A [`Media`](../the-loop/primitives/media) or [`SpooledArtifact`](../the-loop/artifacts) backed by a **durable** store (flydrive, OPFS) serializes its handle as `{ tag, locator }` where the locator is just a key. The key alone cannot re-open the bytes — that takes the live `Disk` or OPFS root, which is not serializable. So you register the resolver that carries it:

::: code-group

```typescript [In-memory (auto)]
// Nothing to do — registerAdkEncodables() already wired:
//   media:in-memory, media:fetch, spool:in-memory
// In-memory readers inline their bytes; the fetch reader re-issues its URL.
import { registerAdkEncodables } from '@nhtio/adk/batteries/encoding'

registerAdkEncodables()
```

```typescript [Flydrive (you wire)]
import { Disk } from 'flydrive'
import { FlydriveSpoolReader } from '@nhtio/adk/batteries/storage/flydrive'
import {
  registerAdkEncodables,
  registerSpoolReaderResolver,
} from '@nhtio/adk/batteries/encoding'

registerAdkEncodables()

const disk = new Disk(/* your driver */)
registerSpoolReaderResolver('spool:flydrive', (locator) => {
  const { key, streamThresholdBytes } = locator as { key: string; streamThresholdBytes?: number }
  return new FlydriveSpoolReader(disk, key, { streamThresholdBytes }) // disk = the live binding
})
```

```typescript [OPFS (you wire)]
import { OpfsSpoolReader } from '@nhtio/adk/batteries/storage/opfs'
import {
  registerAdkEncodables,
  registerSpoolReaderResolver,
} from '@nhtio/adk/batteries/encoding'

registerAdkEncodables()

// A SpoolReaderResolver is SYNCHRONOUS — `(locator) => SpoolReader` — exactly like the flydrive
// example above, where the resolver closes over a `const disk` resolved up front. Do the same for
// OPFS: resolve the root ONCE before registering (it is stable for the session), then the resolver
// builds the reader from the already-live root. Hand OpfsSpoolReader a lazy handle whose `getFile()`
// opens the file on the reader's first byte-read — so decode itself does no I/O.
const root = await navigator.storage.getDirectory()

registerSpoolReaderResolver('spool:opfs', (locator) => {
  const { name } = locator as { name: string }
  const handle = {
    kind: 'file' as const,
    name,
    getFile: async () => (await root.getFileHandle(name)).getFile(),
    createWritable: () => {
      throw new Error('rehydrated handles are read-only')
    },
  }
  return new OpfsSpoolReader(handle as never, { name })
})
```

:::

Register the resolver with the **same store** the bytes were written to, before you `decode()`. Forget, and decode throws `E_NO_READER_RESOLVER` — the handle was recorded faithfully; there is just nothing registered to re-open it.

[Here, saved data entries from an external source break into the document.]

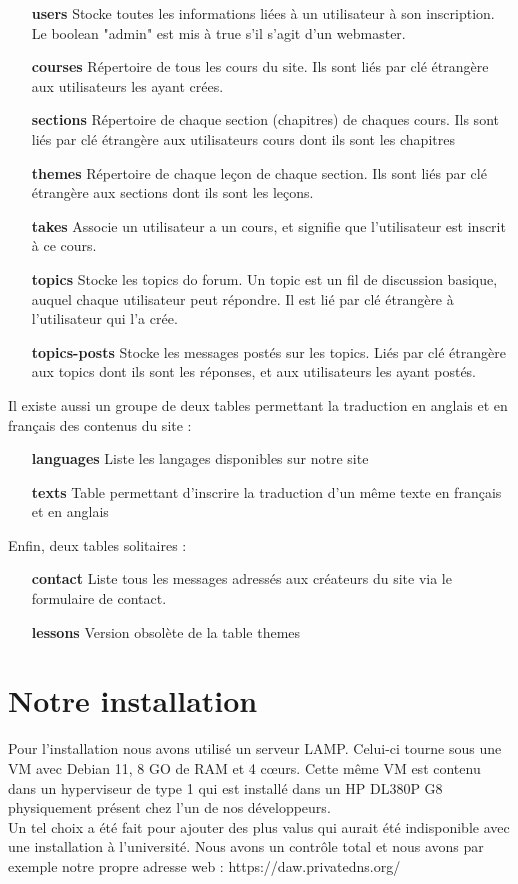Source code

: \documentclass[a4paper,10pt]{article}
\begin{document}
\begin{itemize}
\item[\textbf{users}] Stocke toutes les informations liées à un utilisateur à son inscription. Le boolean "admin" est mis à true s'il s'agit d'un webmaster.
\item[\textbf{courses}] Répertoire de tous les cours du site. Ils sont liés par clé étrangère aux utilisateurs les ayant crées.
\item[\textbf{sections}] Répertoire de chaque section (chapitres) de chaques cours. Ils sont liés par clé étrangère aux utilisateurs cours dont ils sont les chapitres
\item[\textbf{themes}] Répertoire de chaque leçon de chaque section. Ils sont liés par clé étrangère aux sections dont ils sont les leçons.
\item[\textbf{takes}] Associe un utilisateur a un cours, et signifie que l'utilisateur est inscrit à ce cours.
\item[\textbf{topics}] Stocke les topics do forum. Un topic est un fil de discussion basique, auquel chaque utilisateur peut répondre. Il est lié par clé étrangère à l'utilisateur qui l'a crée.
\item[\textbf{topics-posts}] Stocke les messages postés sur les topics. Liés par clé étrangère aux topics dont ils sont les réponses, et aux utilisateurs les ayant postés.
\end{itemize}

Il existe aussi un groupe de deux tables permettant la traduction en anglais et en français des contenus du site : 

\begin{itemize}
\item[\textbf{languages}] Liste les langages disponibles sur notre site
\item[\textbf{texts}] Table permettant d'inscrire la traduction d'un même texte en français et en anglais
\end{itemize}

Enfin, deux tables solitaires :

\begin{itemize}
\item[\textbf{contact}] Liste tous les messages adressés aux créateurs du site via le formulaire de contact.
\item[\textbf{lessons}] Version obsolète de la table themes
\end{itemize}
\newpage

\section{Notre installation}
Pour l'installation nous avons utilisé un serveur LAMP. Celui-ci tourne sous une VM avec Debian 11, 8 GO de RAM et 4 cœurs. Cette même VM est contenu dans un hyperviseur de type 1 qui est installé dans un HP DL380P G8 physiquement présent chez l'un de nos développeurs. \\
Un tel choix a été fait pour ajouter des plus valus qui aurait été indisponible avec une installation à l'université. Nous avons un contrôle total et nous avons par exemple notre propre adresse web : https://daw.privatedns.org/ 
\end{document}
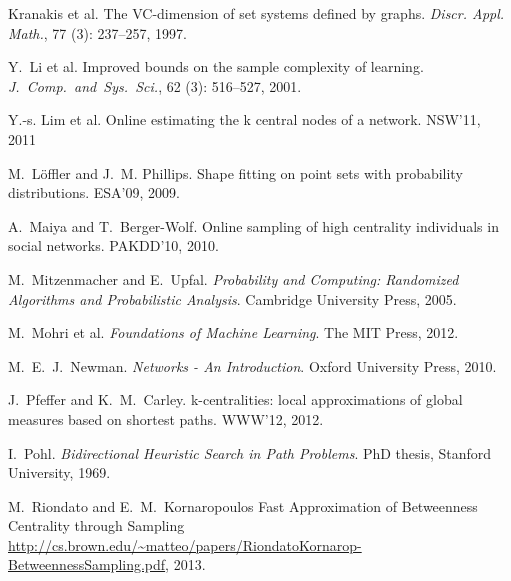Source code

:\begin{thebibliography}{33}
Kranakis et al.
\newblock The {VC}-dimension of set systems defined by graphs.
\newblock \emph{Discr. Appl. Math.}, 77 (3):
  237--257, 1997.

Y.~Li et al.
\newblock Improved bounds on the sample complexity of learning.
\newblock \emph{J.~Comp.~and~Sys.~Sci.}, 62
  (3): 516--527, 2001.

Y.-s. Lim et al.
\newblock Online estimating the k central nodes of a network.
\newblock NSW'11, 2011

M.~L\"{o}ffler and J.~M. Phillips.
\newblock Shape fitting on point sets with probability distributions.
\newblock ESA'09, 2009.

A.~Maiya and T.~Berger-Wolf.
\newblock Online sampling of high centrality individuals in social networks.
\newblock PAKDD'10, 2010.

M.~Mitzenmacher and E.~Upfal.
\newblock \emph{Probability and Computing: Randomized Algorithms and
  Probabilistic Analysis}.
\newblock Cambridge University Press, 2005.

M.~Mohri et al.
\newblock \emph{Foundations of Machine Learning}.
\newblock The MIT Press, 2012.

M.~E.~J.~Newman.
\newblock \emph{Networks - An Introduction}.
\newblock Oxford University Press, 2010.

J.~Pfeffer and K.~M.~Carley.
\newblock k-centralities: local approximations of global measures based on
  shortest paths.
\newblock WWW'12, 2012.

I.~Pohl.
\newblock \emph{Bidirectional Heuristic Search in Path Problems}.
\newblock PhD thesis, Stanford University, 1969.

 M.~Riondato and E.~M.~Kornaropoulos
 \newblock Fast Approximation of Betweenness Centrality through Sampling
 \newblock
 \url{http://cs.brown.edu/~matteo/papers/RiondatoKornarop-BetweennessSampling.pdf}, 2013.


\end{thebibliography}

::: warning The decoder keys on class names
A `custom:Message` tag resolves to the `Message` constructor by `constructor.name`. If your build minifies class names, the tag stops resolving (and same-named classes collide). Preserve class names (`keep_names` or equivalent) wherever you decode ADK primitives. The ADK's own dist ships unminified.
:::

## What round-trips

| Tier | Primitives | How |
| :--- | :--- | :--- |
| Value objects | `Tokenizable`, `Registry`, `Identity`, `Memory`, `Thought` | Snapshot → constructor re-validation. Free. |
| Containers | `Message`, `ToolCall`, `Retrievable` | Encoder recurses into nested primitives. Free. |
| Reader-backed | `Media`, `SpooledArtifact`, `SpooledJsonArtifact`, `SpooledMarkdownArtifact` | Serialize the **handle**; resolver re-binds on decode. |

**Use this for:**

* Persisting an in-flight conversation graph across a process, queue, or cache boundary.
* Snapshotting turn state for replay, audit, or worker/main-thread transfer.

**Do not use this for:**

* Durable storage of session records — that's [Bring Your Own Storage](./byo-storage), the 27 callbacks.
* Serializing `TurnGate`s or closure-capturing `Tool` handlers — see [Serialization](../the-loop/serialization) for the deliberate non-goals.
* `fromWebFile`-backed `Media` — not describable; persist to a store and re-wrap first.

See [Serialization](../the-loop/serialization) for the conceptual model and [Storage batteries](./batteries-storage) for the spool stores whose readers these resolvers re-bind.